Pulcini adds, “We had been actively looking for something to do that was set in this era in New York, and this book came along that Shari found and it was set in the year that I moved to Manhattan, when I was really taking everything in, so it seemed like a great fit.”
Here, Berman and Pulcini share some of their favorite neighborhood spots.
Pulcini: “I had a work study job at the Public Theater when I was a film student. They had something called Film at the Public, and it was just an office of three people. I got to meet Martin Scorsese several times. All kinds of people came through those doors; I got to watch Woody Allen direct when he would rent spaces there. It was very exciting. I also got to see a lot of theater. And now it’s as vibrant as ever.”
Berman: “I have a real personal connection to this place. In the mid ’80s I met [playwright] Miguel Piñero, and he said, ‘Come, I wanna show you something.’ It’s this amazing, performance-based space with a café, and it’s really in the spirit of the old East Village. It’s there for giving opportunities to emerging artists, poets and playwrights. The first screenplay that I wrote when I was in film school was produced there.”

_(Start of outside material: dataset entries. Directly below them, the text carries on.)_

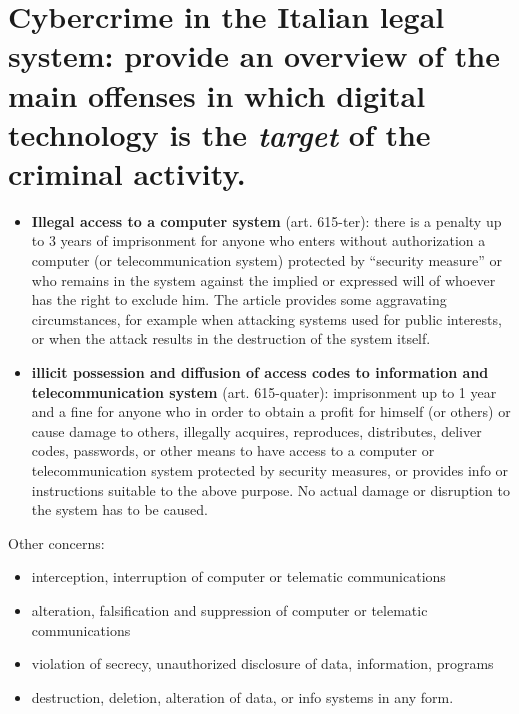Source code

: \documentclass[a4paper, 11pt]{article}
\begin{document}
\section{Cybercrime in the Italian legal system: provide an overview of the main offenses in which digital technology is the \textit{target} of the criminal activity.}
\begin{itemize}
\item \textbf{Illegal access to a computer system} (art. 615-ter): there is a penalty up to 3 years of imprisonment for anyone who enters without authorization a computer (or telecommunication system) protected by ``security measure'' or who remains in the system against the implied or expressed will of whoever has the right to exclude him. The article provides some aggravating circumstances, for example when attacking systems used for public interests, or when the attack results in the destruction of the system itself.
\item \textbf{illicit possession and diffusion of access codes to information and telecommunication system} (art. 615-quater): imprisonment up to 1 year and a fine for anyone who in order to obtain a profit for himself (or others) or cause damage to others, illegally acquires, reproduces, distributes, deliver codes, passwords, or other means to have access to a computer or telecommunication system protected by security
measures, or provides info or instructions suitable to the above purpose. No actual damage or disruption to the system has to be caused.
\end{itemize}

Other concerns:
\begin{itemize}
\item interception, interruption of computer or telematic communications
\item alteration, falsification and suppression of computer or telematic communications
\item violation of secrecy, unauthorized disclosure of data, information, programs
\item destruction, deletion, alteration of data, or info systems in any form.
\end{itemize}
\end{document}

Berman: “When we were young filmmakers, we would treat ourselves to Moroccan food here. I hadn’t been back in years and we went there when we were location scouting and had lunch because we were shooting right there. It was fantastic. It was better! I thought, oh, we’re just remembering this being really good, but it really was fantastic.”
Pulcini: “When I had no money, this was my spot. We went two or three times a week and I would have soup and challah bread. And there’s something very romantic about that counter, you feel kind of like an immigrant who used to reside there. It just felt very traditional in a wonderful way—and it was great to go alone.”
The Horseshoe Bar
Berman: “Some people call it Vazac’s, some call it 7B, some people call it Horseshoe Bar. But it’s just the East Village bar in my opinion. It’s been there forever. We filmed in Tompkins Square Park and I wanted to go in but we were too busy shooting that I didn’t get a chance to go in. It was already closed when we wrapped. So I haven’t been there very recently but when you visit, you can feel generations of East Villagers from Ukrainian immigrants to 1970s hippies, punks, hipsters and NYU students. It just feels like the life of the East Village. Also, my mom grew up as a little girl right down the street from there, so I imagine my grandfather going and having a beer there.”
Pulcini: “When I moved to New York, I couldn’t believe The Sock Man, I became obsessed with that place. I used to go there because it was there, I would go there to get socks just because it existed. It was so special and wonderful. I’m just happy that it survived. I think it’s really a tribute to this guy who really focused his business. And you can get any kind of wild sock there. Everyone should go to The Sock Man.”